== Directions for this task ==
Look through the data and write out every line with the word "gates" in it.

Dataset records

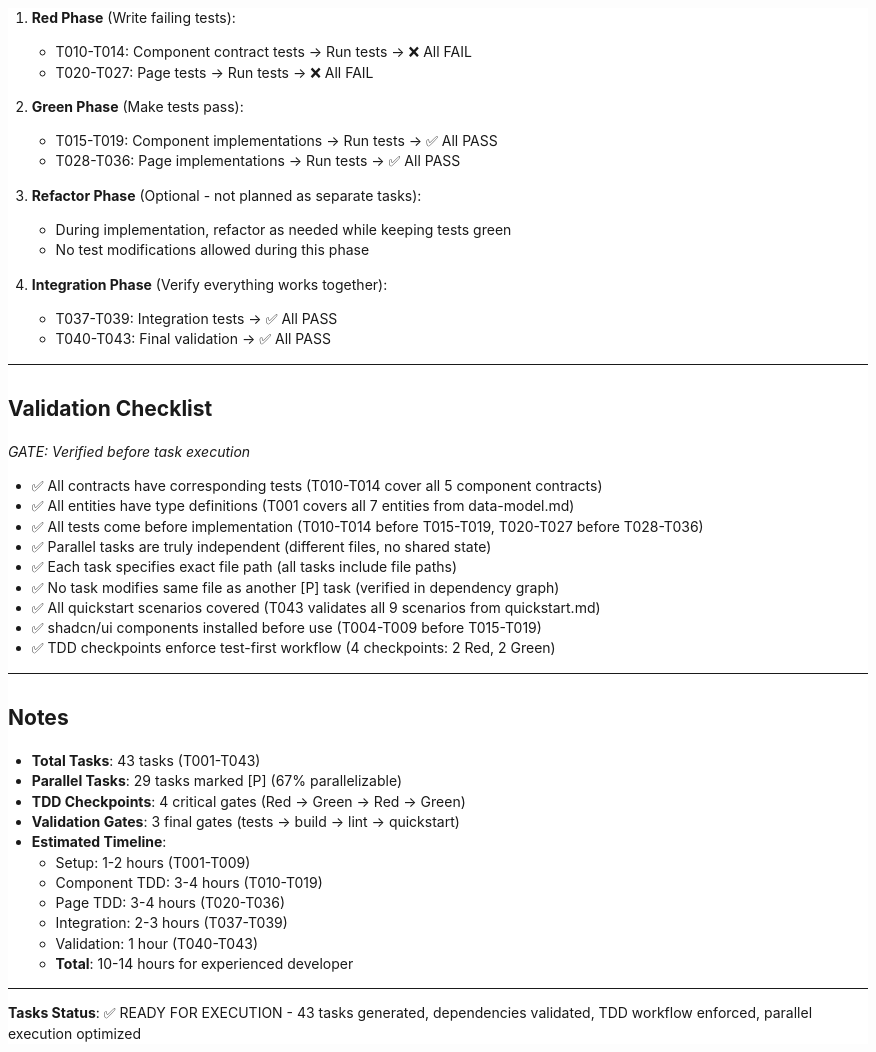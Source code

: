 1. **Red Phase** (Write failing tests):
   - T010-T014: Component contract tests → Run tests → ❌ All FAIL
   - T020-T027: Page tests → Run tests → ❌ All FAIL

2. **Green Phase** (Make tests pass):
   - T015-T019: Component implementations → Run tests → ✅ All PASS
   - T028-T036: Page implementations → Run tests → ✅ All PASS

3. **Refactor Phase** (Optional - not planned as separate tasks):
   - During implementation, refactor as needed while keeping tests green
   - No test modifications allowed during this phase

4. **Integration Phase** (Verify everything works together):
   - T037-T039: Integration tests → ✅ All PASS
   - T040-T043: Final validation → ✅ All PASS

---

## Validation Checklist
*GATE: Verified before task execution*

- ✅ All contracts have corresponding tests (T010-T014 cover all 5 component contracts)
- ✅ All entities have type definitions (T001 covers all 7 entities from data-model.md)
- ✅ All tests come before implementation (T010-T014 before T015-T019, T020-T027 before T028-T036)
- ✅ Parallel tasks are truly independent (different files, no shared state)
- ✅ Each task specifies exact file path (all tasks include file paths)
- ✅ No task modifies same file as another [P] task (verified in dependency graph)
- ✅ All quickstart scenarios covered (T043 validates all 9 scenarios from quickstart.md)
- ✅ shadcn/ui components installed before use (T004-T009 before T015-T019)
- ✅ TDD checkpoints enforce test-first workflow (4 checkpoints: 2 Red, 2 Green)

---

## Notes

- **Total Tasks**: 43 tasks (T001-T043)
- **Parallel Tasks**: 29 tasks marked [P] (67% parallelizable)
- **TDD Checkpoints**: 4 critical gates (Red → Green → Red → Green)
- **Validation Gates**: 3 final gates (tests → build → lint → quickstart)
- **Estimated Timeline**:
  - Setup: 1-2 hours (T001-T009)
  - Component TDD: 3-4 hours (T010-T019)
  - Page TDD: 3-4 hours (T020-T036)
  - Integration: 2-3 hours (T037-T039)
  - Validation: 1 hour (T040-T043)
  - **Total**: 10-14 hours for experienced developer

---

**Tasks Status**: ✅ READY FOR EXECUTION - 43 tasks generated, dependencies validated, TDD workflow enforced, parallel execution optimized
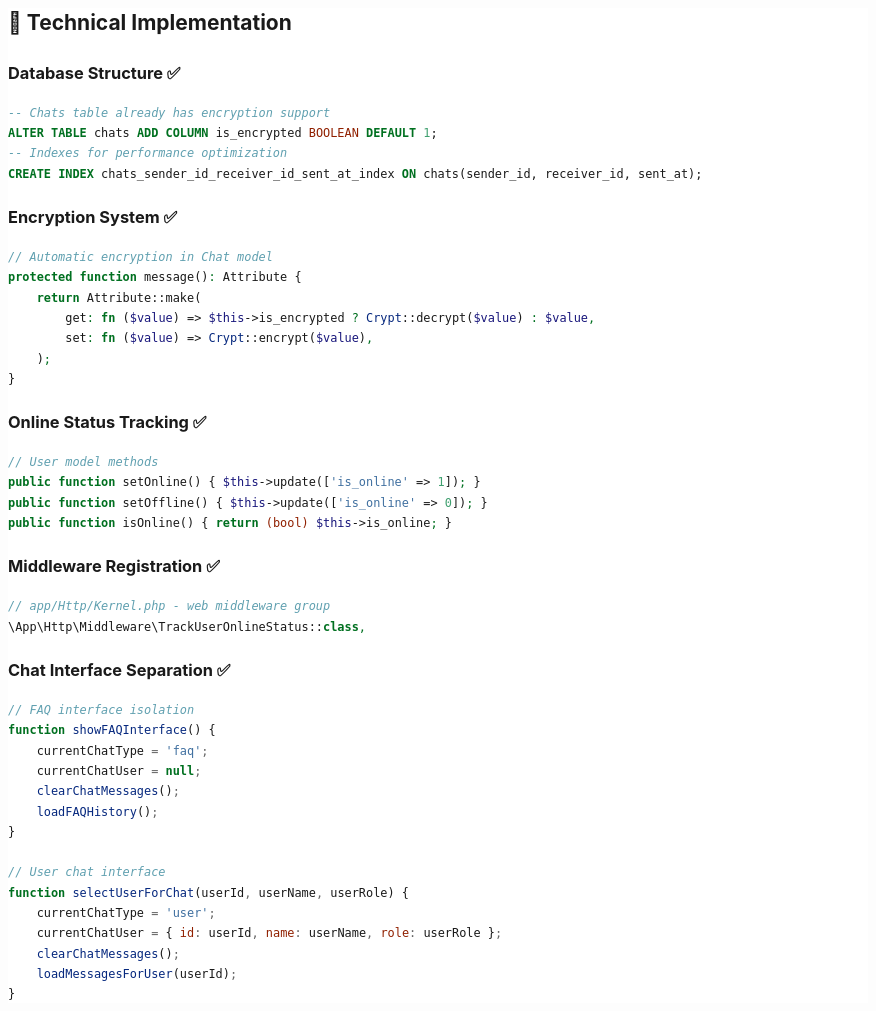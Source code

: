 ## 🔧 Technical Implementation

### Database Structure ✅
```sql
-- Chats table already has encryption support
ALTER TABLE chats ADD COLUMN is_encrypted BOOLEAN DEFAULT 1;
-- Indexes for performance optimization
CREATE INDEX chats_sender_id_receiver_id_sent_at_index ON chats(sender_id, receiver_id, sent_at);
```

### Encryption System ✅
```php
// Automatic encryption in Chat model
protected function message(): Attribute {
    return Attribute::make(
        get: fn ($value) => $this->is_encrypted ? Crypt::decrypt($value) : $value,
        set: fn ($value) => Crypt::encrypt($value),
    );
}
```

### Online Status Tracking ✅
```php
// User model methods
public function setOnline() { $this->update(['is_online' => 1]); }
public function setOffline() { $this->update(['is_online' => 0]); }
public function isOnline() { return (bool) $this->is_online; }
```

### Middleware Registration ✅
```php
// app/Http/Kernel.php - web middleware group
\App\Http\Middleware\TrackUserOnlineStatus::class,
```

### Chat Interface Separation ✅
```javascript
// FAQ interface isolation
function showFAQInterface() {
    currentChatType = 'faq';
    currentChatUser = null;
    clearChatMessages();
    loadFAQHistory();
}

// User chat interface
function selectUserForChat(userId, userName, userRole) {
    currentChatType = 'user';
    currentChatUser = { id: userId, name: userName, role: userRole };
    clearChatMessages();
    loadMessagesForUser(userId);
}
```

== Answer space ==
- **TDD Checkpoints**: 4 critical gates (Red → Green → Red → Green)
- **Validation Gates**: 3 final gates (tests → build → lint → quickstart)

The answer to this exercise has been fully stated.